- WORK ORDER: Skip the pictures, please, and write out exactly the lines from the opening of the data through the line containing "Serileştirme çeşitli yönlerini".

[[ RECORDS SUPPLIED, beginning ]]

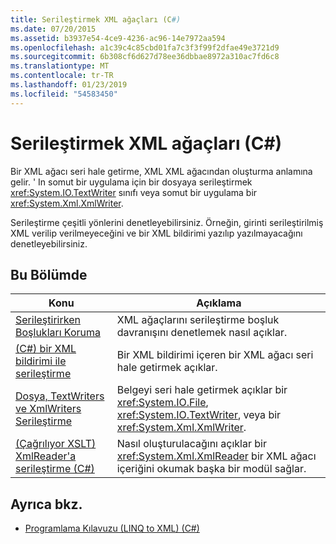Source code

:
 ```yaml
---
title: Serileştirmek XML ağaçları (C#)
ms.date: 07/20/2015
ms.assetid: b3937e54-4ce9-4236-ac96-14e7972aa594
ms.openlocfilehash: a1c39c4c85cbd01fa7c3f3f99f2dfae49e3721d9
ms.sourcegitcommit: 6b308cf6d627d78ee36dbbae8972a310ac7fd6c8
ms.translationtype: MT
ms.contentlocale: tr-TR
ms.lasthandoff: 01/23/2019
ms.locfileid: "54583450"
---
```

# <a name="serializing-xml-trees-c"></a>Serileştirmek XML ağaçları (C#)
Bir XML ağacı seri hale getirme, XML XML ağacından oluşturma anlamına gelir. ' In somut bir uygulama için bir dosyaya serileştirmek <xref:System.IO.TextWriter> sınıfı veya somut bir uygulama bir <xref:System.Xml.XmlWriter>.  
  
 Serileştirme çeşitli yönlerini denetleyebilirsiniz. Örneğin, girinti serileştirilmiş XML verilip verilmeyeceğini ve bir XML bildirimi yazılıp yazılmayacağını denetleyebilirsiniz.  
  
## <a name="in-this-section"></a>Bu Bölümde  
  
|Konu|Açıklama|  
|-----------|-----------------|  
|[Serileştirirken Boşlukları Koruma](../../../../csharp/programming-guide/concepts/linq/preserving-white-space-while-serializing.md)|XML ağaçlarını serileştirme boşluk davranışını denetlemek nasıl açıklar.|  
|[(C#) bir XML bildirimi ile serileştirme](../../../../csharp/programming-guide/concepts/linq/serializing-with-an-xml-declaration.md)|Bir XML bildirimi içeren bir XML ağacı seri hale getirmek açıklar.|  
|[Dosya, TextWriters ve XmlWriters Serileştirme](../../../../csharp/programming-guide/concepts/linq/serializing-to-files-textwriters-and-xmlwriters.md)|Belgeyi seri hale getirmek açıklar bir <xref:System.IO.File>, <xref:System.IO.TextWriter>, veya bir <xref:System.Xml.XmlWriter>.|  
|[(Çağrılıyor XSLT) XmlReader'a serileştirme (C#)](../../../../csharp/programming-guide/concepts/linq/serializing-to-an-xmlreader-invoking-xslt.md)|Nasıl oluşturulacağını açıklar bir <xref:System.Xml.XmlReader> bir XML ağacı içeriğini okumak başka bir modül sağlar.|  
  
## <a name="see-also"></a>Ayrıca bkz.

- [Programlama Kılavuzu (LINQ to XML) (C#)](../../../../csharp/programming-guide/concepts/linq/programming-guide-linq-to-xml.md)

[[ RECORDS SUPPLIED, end ]]

- RESULT BELOW:
Source code

:
 ```yaml
---
title: Serileştirmek XML ağaçları (C#)
ms.date: 07/20/2015
ms.assetid: b3937e54-4ce9-4236-ac96-14e7972aa594
ms.openlocfilehash: a1c39c4c85cbd01fa7c3f3f99f2dfae49e3721d9
ms.sourcegitcommit: 6b308cf6d627d78ee36dbbae8972a310ac7fd6c8
ms.translationtype: MT
ms.contentlocale: tr-TR
ms.lasthandoff: 01/23/2019
ms.locfileid: "54583450"
---
```

# <a name="serializing-xml-trees-c"></a>Serileştirmek XML ağaçları (C#)
Bir XML ağacı seri hale getirme, XML XML ağacından oluşturma anlamına gelir. ' In somut bir uygulama için bir dosyaya serileştirmek <xref:System.IO.TextWriter> sınıfı veya somut bir uygulama bir <xref:System.Xml.XmlWriter>.  
  
 Serileştirme çeşitli yönlerini denetleyebilirsiniz. Örneğin, girinti serileştirilmiş XML verilip verilmeyeceğini ve bir XML bildirimi yazılıp yazılmayacağını denetleyebilirsiniz.  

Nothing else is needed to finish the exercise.